Antidepressant use in clinical practice: efficacy v. effectiveness

JOHN DONOGHUE, MRPharmS

School of Pharmacy and Chemistry, Liverpool John Moores University, Liverpool, UK

TIMOTHY R. HYLAN, PhD

CNS Medical Service Liaison Team, Pfizer, Inc., USA

Correspondence: Mr John Donoghue, PCS Health, 4 Wrenfield Grove, Liverpool L17 9QD, UK. Tel: +44 151 726 1860; e-mail: john{at}donoghue.u-net.com

Declaration of interest J.D. received an honorarium and travel expenses from Eli Lilly & Co. At the time of manuscript preparation, T.R.H. was employed at Eli Lilly & Co.

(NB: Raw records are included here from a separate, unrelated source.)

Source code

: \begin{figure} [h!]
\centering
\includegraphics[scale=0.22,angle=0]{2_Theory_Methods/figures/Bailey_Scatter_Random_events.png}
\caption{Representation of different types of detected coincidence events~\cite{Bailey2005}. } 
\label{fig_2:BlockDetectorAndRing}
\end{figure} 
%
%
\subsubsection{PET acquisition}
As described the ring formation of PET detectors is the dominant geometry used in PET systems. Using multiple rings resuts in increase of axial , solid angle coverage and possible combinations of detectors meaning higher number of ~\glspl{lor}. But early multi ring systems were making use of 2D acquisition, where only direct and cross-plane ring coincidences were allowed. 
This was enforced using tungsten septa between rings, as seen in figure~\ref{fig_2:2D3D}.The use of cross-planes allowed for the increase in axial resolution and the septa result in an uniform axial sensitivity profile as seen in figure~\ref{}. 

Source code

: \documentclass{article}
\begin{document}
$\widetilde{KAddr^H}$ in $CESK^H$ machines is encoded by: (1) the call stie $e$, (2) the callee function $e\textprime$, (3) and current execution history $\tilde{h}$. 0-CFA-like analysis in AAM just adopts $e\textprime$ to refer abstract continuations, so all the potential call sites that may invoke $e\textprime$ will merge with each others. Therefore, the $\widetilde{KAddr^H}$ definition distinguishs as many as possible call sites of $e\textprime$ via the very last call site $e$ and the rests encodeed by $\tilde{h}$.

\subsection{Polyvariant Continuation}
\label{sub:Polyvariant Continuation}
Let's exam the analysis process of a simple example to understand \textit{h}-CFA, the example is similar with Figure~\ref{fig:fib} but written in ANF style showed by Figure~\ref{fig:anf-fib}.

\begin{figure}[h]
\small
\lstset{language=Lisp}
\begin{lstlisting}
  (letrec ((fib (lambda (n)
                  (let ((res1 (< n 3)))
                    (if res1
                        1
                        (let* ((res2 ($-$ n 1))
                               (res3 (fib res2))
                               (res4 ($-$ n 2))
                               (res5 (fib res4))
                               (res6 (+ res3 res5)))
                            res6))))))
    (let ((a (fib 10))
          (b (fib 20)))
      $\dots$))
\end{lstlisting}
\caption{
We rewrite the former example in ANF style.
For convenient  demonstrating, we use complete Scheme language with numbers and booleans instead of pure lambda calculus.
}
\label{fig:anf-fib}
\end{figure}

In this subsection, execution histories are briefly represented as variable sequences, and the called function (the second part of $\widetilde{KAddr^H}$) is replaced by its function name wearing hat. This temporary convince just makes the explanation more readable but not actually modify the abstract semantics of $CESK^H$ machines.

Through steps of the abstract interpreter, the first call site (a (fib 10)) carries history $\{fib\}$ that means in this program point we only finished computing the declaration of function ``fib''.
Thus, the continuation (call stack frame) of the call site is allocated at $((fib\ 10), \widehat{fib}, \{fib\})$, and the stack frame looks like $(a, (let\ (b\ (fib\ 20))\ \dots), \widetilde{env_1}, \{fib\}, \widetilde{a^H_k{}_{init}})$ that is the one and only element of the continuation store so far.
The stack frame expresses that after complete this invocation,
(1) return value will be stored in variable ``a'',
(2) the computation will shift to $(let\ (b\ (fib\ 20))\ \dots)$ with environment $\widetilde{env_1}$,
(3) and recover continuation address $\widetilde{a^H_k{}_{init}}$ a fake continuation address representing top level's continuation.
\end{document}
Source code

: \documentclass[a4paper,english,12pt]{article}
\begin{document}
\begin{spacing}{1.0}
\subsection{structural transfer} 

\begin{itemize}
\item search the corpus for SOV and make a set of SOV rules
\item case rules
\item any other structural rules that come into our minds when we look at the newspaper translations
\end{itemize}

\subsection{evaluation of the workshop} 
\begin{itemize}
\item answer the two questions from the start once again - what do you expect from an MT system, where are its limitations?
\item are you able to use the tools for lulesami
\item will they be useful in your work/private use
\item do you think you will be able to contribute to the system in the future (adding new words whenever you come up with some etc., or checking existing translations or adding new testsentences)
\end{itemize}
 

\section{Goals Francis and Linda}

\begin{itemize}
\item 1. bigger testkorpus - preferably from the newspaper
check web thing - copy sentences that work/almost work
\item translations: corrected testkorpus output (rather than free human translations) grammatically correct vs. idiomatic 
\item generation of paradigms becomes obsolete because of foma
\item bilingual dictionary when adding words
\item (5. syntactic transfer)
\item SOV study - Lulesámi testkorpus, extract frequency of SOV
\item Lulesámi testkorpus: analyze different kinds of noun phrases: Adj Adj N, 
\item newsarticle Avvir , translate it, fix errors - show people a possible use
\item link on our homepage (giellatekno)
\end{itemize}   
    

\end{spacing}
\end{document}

Background Although the efficacy of antidepressants has been demonstrated in randomised, controlled clinical trials, it is how an antidepressant is used in clinical practice that determines its clinical effectiveness, or real-world efficacy.

Aims To explore the frequency with which antidepressants are used at adequate dose and duration to obtain remission of symptoms and prevent relapse in clinical practice and discuss potential implications for clinical outcomes.

Method Studies of antidepressant prescribing were reviewed and comparisons made between antidepressant classes and individual compounds within those classes.

Results Naturalistic studies show that patients who begin therapy on tricyclic antidepressants often receive sub-therapeutic doses for inadequate duration; conversely, patients who begin therapy on selective serotonin reuptake inhibitors more often receive an adequate dose of therapy for a longer duration.

Conclusions How antidepressants are used in clinical practice can determine the clinical outcomes that are achieved. Antidepressants that are more forgiving of sub-optimal prescribing and use patterns by providers and patients, respectively, may help to improve real-world efficacy.